Una de las experiencias más fascinantes que puede vivir una persona es observar una ballena en libertad. Ver cómo emerge de forma inesperada a la superficie, expulsa un potente chorro de aire por su espiráculo o golpea el agua con su enorme cola.
Su imponente tamaño, su comportamiento y la vida que llevan en las profundidades del océano han despertado durante décadas el interés de científicos y amantes de la naturaleza.

Entre los aspectos que más curiosidad generan está la forma en que algunas nadan. Sin embargo, este comportamiento no se observa en todas las especies, sino únicamente en la ballena franca austral (Eubalaena australis), protagonista de un reciente estudio internacional publicado en la revista Mammalian Biology.
La investigación reveló que la llamativa postura invertida que adoptan no es señal de enfermedad, como se creyó en un principio, sino una estrategia para ahorrar energía.
Los científicos concluyeron que las hembras, especialmente aquellas que están criando a sus ballenatos, permanecen boca abajo mientras descansan para afrontar el enorme desgaste físico que supone alimentar y cuidar a sus crías.
Los expertos explicaron que las madres de ballena franca austral dependen exclusivamente de las reservas de grasa acumuladas antes de la temporada de reproducción, ya que durante este periodo ayunan mientras amamantan a sus crías.
Además, observaron que algunas adoptan esta posición invertida para limitar el acceso de los ballenatos a la leche y regular la lactancia. Las crías, por su parte, pasan cerca del 13 % del tiempo descansando, casi siempre junto a sus madres.
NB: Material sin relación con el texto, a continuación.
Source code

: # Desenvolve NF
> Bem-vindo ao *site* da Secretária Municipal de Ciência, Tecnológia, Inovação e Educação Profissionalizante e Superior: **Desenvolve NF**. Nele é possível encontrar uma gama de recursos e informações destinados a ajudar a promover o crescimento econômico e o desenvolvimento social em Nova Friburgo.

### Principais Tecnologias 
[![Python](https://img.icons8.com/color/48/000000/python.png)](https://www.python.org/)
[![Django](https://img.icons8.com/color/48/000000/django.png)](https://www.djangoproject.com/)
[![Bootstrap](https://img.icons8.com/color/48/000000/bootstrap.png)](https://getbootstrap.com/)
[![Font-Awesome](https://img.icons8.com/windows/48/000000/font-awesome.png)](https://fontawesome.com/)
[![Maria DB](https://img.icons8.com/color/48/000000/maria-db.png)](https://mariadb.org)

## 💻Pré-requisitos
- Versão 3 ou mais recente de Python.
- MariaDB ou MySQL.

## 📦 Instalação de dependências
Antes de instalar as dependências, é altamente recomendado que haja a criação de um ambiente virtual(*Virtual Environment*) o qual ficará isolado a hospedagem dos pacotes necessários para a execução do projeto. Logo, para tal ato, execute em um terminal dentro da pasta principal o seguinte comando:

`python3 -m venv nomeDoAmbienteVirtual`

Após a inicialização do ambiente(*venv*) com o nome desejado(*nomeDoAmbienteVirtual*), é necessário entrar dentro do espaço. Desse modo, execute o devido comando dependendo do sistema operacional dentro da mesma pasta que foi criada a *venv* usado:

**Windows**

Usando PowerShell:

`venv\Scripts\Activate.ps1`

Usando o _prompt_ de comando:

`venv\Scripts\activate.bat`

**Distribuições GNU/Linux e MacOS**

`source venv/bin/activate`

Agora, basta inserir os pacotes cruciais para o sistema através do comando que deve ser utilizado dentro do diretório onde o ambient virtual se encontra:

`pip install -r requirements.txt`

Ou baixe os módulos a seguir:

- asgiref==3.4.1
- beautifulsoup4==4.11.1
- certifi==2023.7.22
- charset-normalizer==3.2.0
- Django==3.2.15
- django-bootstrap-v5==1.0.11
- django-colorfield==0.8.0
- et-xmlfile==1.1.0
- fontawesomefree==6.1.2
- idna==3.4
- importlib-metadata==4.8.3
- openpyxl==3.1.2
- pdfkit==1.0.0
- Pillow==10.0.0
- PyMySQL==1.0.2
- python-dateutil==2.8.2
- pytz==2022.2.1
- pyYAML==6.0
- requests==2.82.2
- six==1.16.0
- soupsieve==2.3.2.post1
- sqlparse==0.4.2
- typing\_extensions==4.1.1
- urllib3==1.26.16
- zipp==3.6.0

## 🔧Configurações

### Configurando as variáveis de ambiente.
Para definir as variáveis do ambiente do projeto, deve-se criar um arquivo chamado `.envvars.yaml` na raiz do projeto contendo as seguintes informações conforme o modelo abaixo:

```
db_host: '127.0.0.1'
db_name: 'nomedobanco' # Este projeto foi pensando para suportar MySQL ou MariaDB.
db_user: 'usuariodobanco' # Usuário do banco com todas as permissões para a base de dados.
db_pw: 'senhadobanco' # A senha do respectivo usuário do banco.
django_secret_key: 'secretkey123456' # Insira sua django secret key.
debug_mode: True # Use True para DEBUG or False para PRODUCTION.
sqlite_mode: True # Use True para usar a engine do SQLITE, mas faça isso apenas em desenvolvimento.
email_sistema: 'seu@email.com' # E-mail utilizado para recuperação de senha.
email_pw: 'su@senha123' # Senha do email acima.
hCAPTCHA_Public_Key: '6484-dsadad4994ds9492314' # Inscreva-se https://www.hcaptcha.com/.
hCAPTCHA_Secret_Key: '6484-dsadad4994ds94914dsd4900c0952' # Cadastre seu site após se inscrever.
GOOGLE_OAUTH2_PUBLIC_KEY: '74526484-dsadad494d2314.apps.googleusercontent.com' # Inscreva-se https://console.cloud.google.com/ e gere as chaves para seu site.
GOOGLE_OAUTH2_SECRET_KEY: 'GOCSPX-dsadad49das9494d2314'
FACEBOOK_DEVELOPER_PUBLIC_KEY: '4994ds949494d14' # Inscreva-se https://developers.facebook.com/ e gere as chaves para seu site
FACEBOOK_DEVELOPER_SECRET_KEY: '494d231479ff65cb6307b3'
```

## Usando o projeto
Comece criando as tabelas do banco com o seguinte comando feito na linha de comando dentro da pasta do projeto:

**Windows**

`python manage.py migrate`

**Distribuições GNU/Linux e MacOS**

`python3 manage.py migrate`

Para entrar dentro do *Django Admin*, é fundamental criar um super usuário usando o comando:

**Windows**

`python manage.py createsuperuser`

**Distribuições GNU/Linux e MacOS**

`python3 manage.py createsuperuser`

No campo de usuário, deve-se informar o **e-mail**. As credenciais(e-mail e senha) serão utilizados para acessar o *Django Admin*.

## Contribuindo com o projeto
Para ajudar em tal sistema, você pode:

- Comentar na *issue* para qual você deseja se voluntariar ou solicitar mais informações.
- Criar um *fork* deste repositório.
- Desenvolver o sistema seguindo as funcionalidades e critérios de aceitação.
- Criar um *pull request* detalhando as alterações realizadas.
Al tratarse de especies que basan la reproducción en la energía almacenada en forma de grasa, las hembras deben encontrar un equilibrio entre alimentar a sus crías y conservar suficientes recursos para mantenerse saludables y reproducirse nuevamente en el futuro.
Hasta ahora se conocía poco sobre los comportamientos que ayudan a las madres a reducir el gasto energético durante la lactancia.
La hipótesis del equipo era que, conforme las madres fueran perdiendo condición corporal, aumentarían el tiempo dedicado al descanso, especialmente en posición boca abajo. En contraste, esperaban que las crías descansaran menos y pasaran más tiempo alimentándose, ya que sus necesidades energéticas aumentan a medida que crecen.
Lo que descubrieron los científicos
La investigación se desarrolló entre junio y septiembre de 2021 en Head of Bight, considerada la principal zona de reproducción de la ballena franca austral en Australia. Al tratarse de un área protegida, donde están restringidas las embarcaciones y otras actividades humanas, los científicos pudieron observar el comportamiento natural de estos animales con una mínima interferencia.
Para el estudio se realizaron 479 vuelos con drones, de los cuales 342 cumplieron los criterios necesarios para el análisis. Gracias a estas observaciones fue posible seguir a 59 parejas de madres y crías, cada una monitoreada, en promedio, durante cinco sesiones a lo largo de la temporada reproductiva.

Finalmente, los investigadores concluyeron que tanto las madres como las crías mantienen comportamientos de conservación de energía durante toda la temporada de reproducción. Las hembras con crías recién nacidas incrementan sus periodos de descanso para preservar sus reservas, mientras que los ballenatos suelen permanecer junto a ellas durante esos momentos.
Además, el descanso boca abajo está estrechamente relacionado con la lactancia y con la condición física de la madre, lo que demuestra que esta peculiar postura forma parte de una sofisticada estrategia para administrar la energía y garantizar tanto la supervivencia de las crías como la de las propias hembras durante una de las etapas más exigentes de su ciclo de vida.